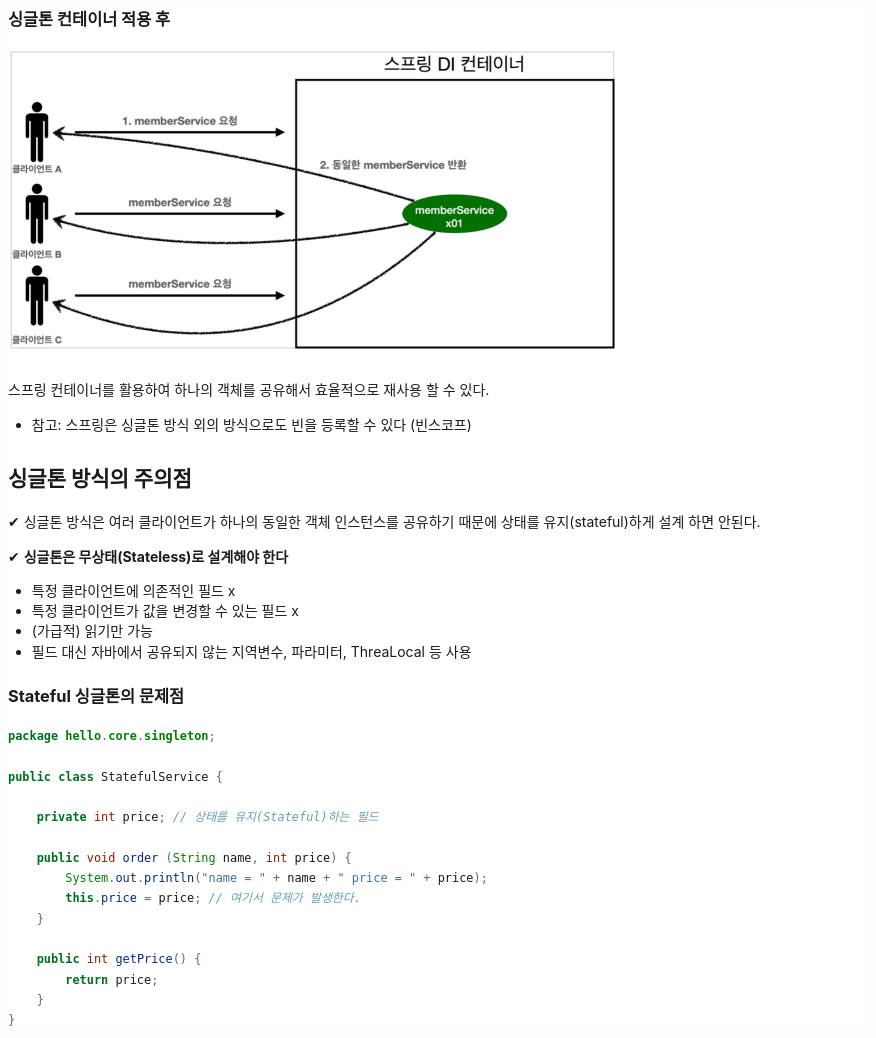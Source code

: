 ### 싱글톤 컨테이너 적용 후

![](assets/싱글톤컨테이너.md/2023-01-01-21-14-18.png)

스프링 컨테이너를 활용하여 하나의 객체를 공유해서 효율적으로 재사용 할 수 있다.

- 참고: 스프링은 싱글톤 방식 외의 방식으로도 빈을 등록할 수 있다 (빈스코프)

## 싱글톤 방식의 주의점

✔ 싱글톤 방식은 여러 클라이언트가 하나의 동일한 객체 인스턴스를 공유하기 때문에 상태를 유지(stateful)하게 설계 하면 안된다.

✔ **싱글톤은 무상태(Stateless)로 설계해야 한다**
- 특정 클라이언트에 의존적인 필드 x
- 특정 클라이언트가 값을 변경할 수 있는 필드 x
- (가급적) 읽기만 가능
- 필드 대신 자바에서 공유되지 않는 지역변수, 파라미터, ThreaLocal 등 사용

### Stateful 싱글톤의 문제점

```java
package hello.core.singleton;

public class StatefulService {

    private int price; // 상태를 유지(Stateful)하는 필드

    public void order (String name, int price) {
        System.out.println("name = " + name + " price = " + price);
        this.price = price; // 여기서 문제가 발생한다.
    }

    public int getPrice() {
        return price;
    }
}

```
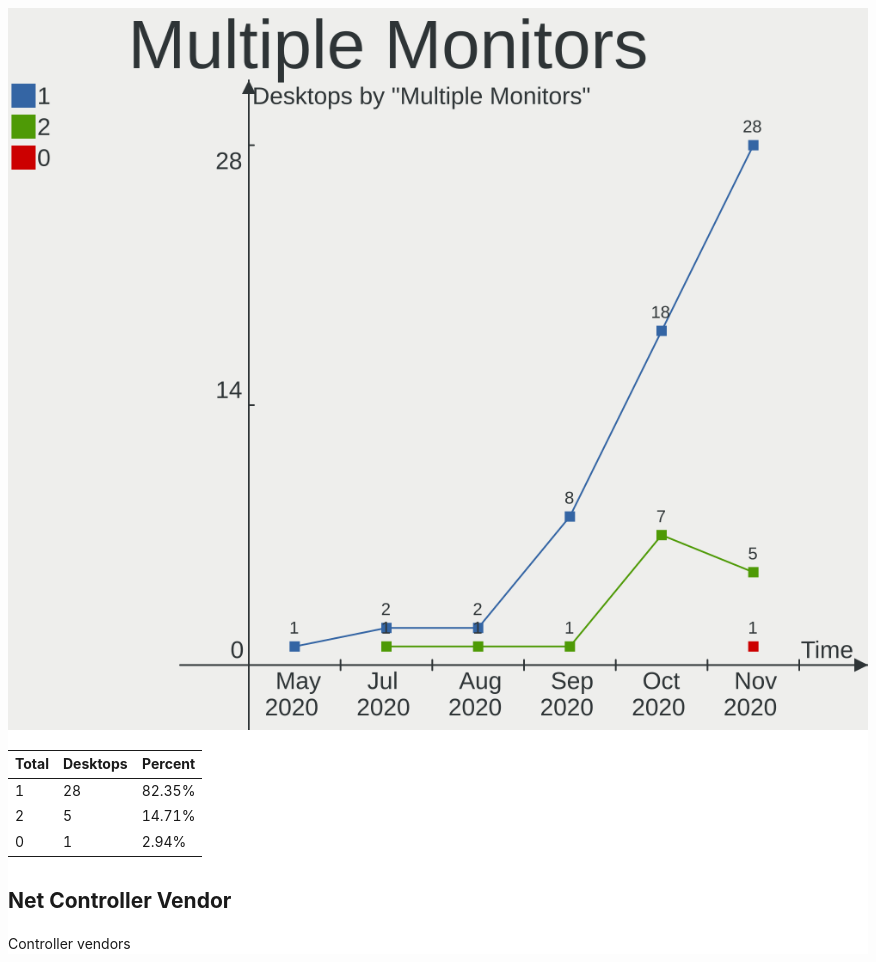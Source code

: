 ![Multiple Monitors](./images/line_chart/mon_total.svg)

| Total | Desktops | Percent |
|-------|----------|---------|
| 1     | 28       | 82.35%  |
| 2     | 5        | 14.71%  |
| 0     | 1        | 2.94%   |

Net Controller Vendor
---------------------

Controller vendors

····················

TASK DETAILS → Restate the data above word for word, omitting every picture.

WRITTEN RESPONSE →
Source code

: ### 싱글톤 컨테이너 적용 후

![](assets/싱글톤컨테이너.md/2023-01-01-21-14-18.png)

스프링 컨테이너를 활용하여 하나의 객체를 공유해서 효율적으로 재사용 할 수 있다.

- 참고: 스프링은 싱글톤 방식 외의 방식으로도 빈을 등록할 수 있다 (빈스코프)

## 싱글톤 방식의 주의점

✔ 싱글톤 방식은 여러 클라이언트가 하나의 동일한 객체 인스턴스를 공유하기 때문에 상태를 유지(stateful)하게 설계 하면 안된다.

✔ **싱글톤은 무상태(Stateless)로 설계해야 한다**
- 특정 클라이언트에 의존적인 필드 x
- 특정 클라이언트가 값을 변경할 수 있는 필드 x
- (가급적) 읽기만 가능
- 필드 대신 자바에서 공유되지 않는 지역변수, 파라미터, ThreaLocal 등 사용

### Stateful 싱글톤의 문제점

```java
package hello.core.singleton;

public class StatefulService {

    private int price; // 상태를 유지(Stateful)하는 필드

    public void order (String name, int price) {
        System.out.println("name = " + name + " price = " + price);
        this.price = price; // 여기서 문제가 발생한다.
    }

    public int getPrice() {
        return price;
    }
}

```
Source code

: ![Multiple Monitors](./images/line_chart/mon_total.svg)

| Total | Desktops | Percent |
|-------|----------|---------|
| 1     | 28       | 82.35%  |
| 2     | 5        | 14.71%  |
| 0     | 1        | 2.94%   |

Net Controller Vendor
---------------------

Controller vendors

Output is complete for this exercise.